A young guy in reflective jacket is jogging back and forth from one car to another, stopping at each one. He’s a very busy fellow. I get out and start to lift the pump handle and he’s right on me, says, I’ll get that for you.

No, it’s OK, I got it.

No, really, it’s no problem. I got it. If you give me your card I’ll run it.

I’m thinking, Why should I give this guy my credit card? He’s very polite, and cheerful. I see he’s got the station logo on that yellow jacket. Maybe the card swiper is broken. Emily digs her card out, and he asks for our zip code. He swipes the card and starts pumping.

24590? Sounds far away. Where is that, Egypt?

Virginia.

Dang . . . When you leave?

Let’s see . . . ’bout noon on Wednesday.

JESUS!

Yeah, it’s been a quite a drive, and a little cramped.

He looks inside the car. Holy cow! You got room in there to sit?

Inside the station: Weiners, an empty restaurant. No scales. But bags and bags of tire chains for crossing the mountains behind us.

 

 

 

 

 

 

 

 

 

Back on the road and into the storm. The air is brown and stained and the wind is really blowing hard. Suddenly it dawns on us: This is not a thunderstorm, it’s a dust storm. A wall of airborne soil reaches to the sky, swallowing the highway and the cars ahead. Then we’re in it, too. Tumbleweeds are galloping across the road like foxes running ahead of the hounds. They’re bouncing off the cars. I’m getting anxious, peering into the dust shrouded field, like what else is going to come out of that cloud – packs of dogs? ghouls on horseback? We run over a big one, hear and feel it scraping beneath the floorboards. They hang in the wire fences along the road, a prickly hedgerow of carcasses.

 

 

 

 

 

 

 

 

 

 

One of many tumbleweeds darting across the road at speed. 

 

Behind the leading edge the dust thins to a murky vapor and the visibility improves a bit.
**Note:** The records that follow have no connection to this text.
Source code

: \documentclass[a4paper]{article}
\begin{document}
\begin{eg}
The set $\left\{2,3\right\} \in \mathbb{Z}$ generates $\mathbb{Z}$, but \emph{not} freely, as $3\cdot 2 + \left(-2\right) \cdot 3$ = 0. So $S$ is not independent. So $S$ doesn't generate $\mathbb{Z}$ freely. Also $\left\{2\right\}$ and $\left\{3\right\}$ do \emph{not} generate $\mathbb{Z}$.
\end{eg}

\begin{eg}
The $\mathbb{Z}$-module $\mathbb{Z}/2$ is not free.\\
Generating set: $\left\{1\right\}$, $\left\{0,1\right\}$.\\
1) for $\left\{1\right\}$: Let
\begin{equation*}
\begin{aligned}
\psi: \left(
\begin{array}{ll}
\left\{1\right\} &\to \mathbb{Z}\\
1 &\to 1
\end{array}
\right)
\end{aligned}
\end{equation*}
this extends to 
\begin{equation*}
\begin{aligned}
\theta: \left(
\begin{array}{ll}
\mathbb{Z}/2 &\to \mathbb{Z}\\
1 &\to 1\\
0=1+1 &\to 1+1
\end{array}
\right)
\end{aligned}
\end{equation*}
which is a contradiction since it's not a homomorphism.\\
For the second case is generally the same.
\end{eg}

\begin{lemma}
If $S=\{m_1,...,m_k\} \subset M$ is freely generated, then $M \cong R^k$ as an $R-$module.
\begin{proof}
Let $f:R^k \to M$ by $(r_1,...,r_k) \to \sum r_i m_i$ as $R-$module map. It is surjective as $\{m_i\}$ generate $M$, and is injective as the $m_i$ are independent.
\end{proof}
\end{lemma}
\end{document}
We’re passing some kind of odd nursery on the left. Trees in big plots, all exactly the same kind, uniform size. Then another plot, another size. We keep passing it, and keep passing it. It goes on for miles. Row after row in perfect geometric precision. It’s the Boardman Tree Farm (link). It covers 25,000 acres. It has the largest drip irrigation system in North America, pumping 117,000 gallons of water a minute from the Columbia River. It’s well manicured and attractive, if slightly surreal, even in a dust storm. Leaves from between the rows blow out into the highway, twisting and swirling in little dust devils.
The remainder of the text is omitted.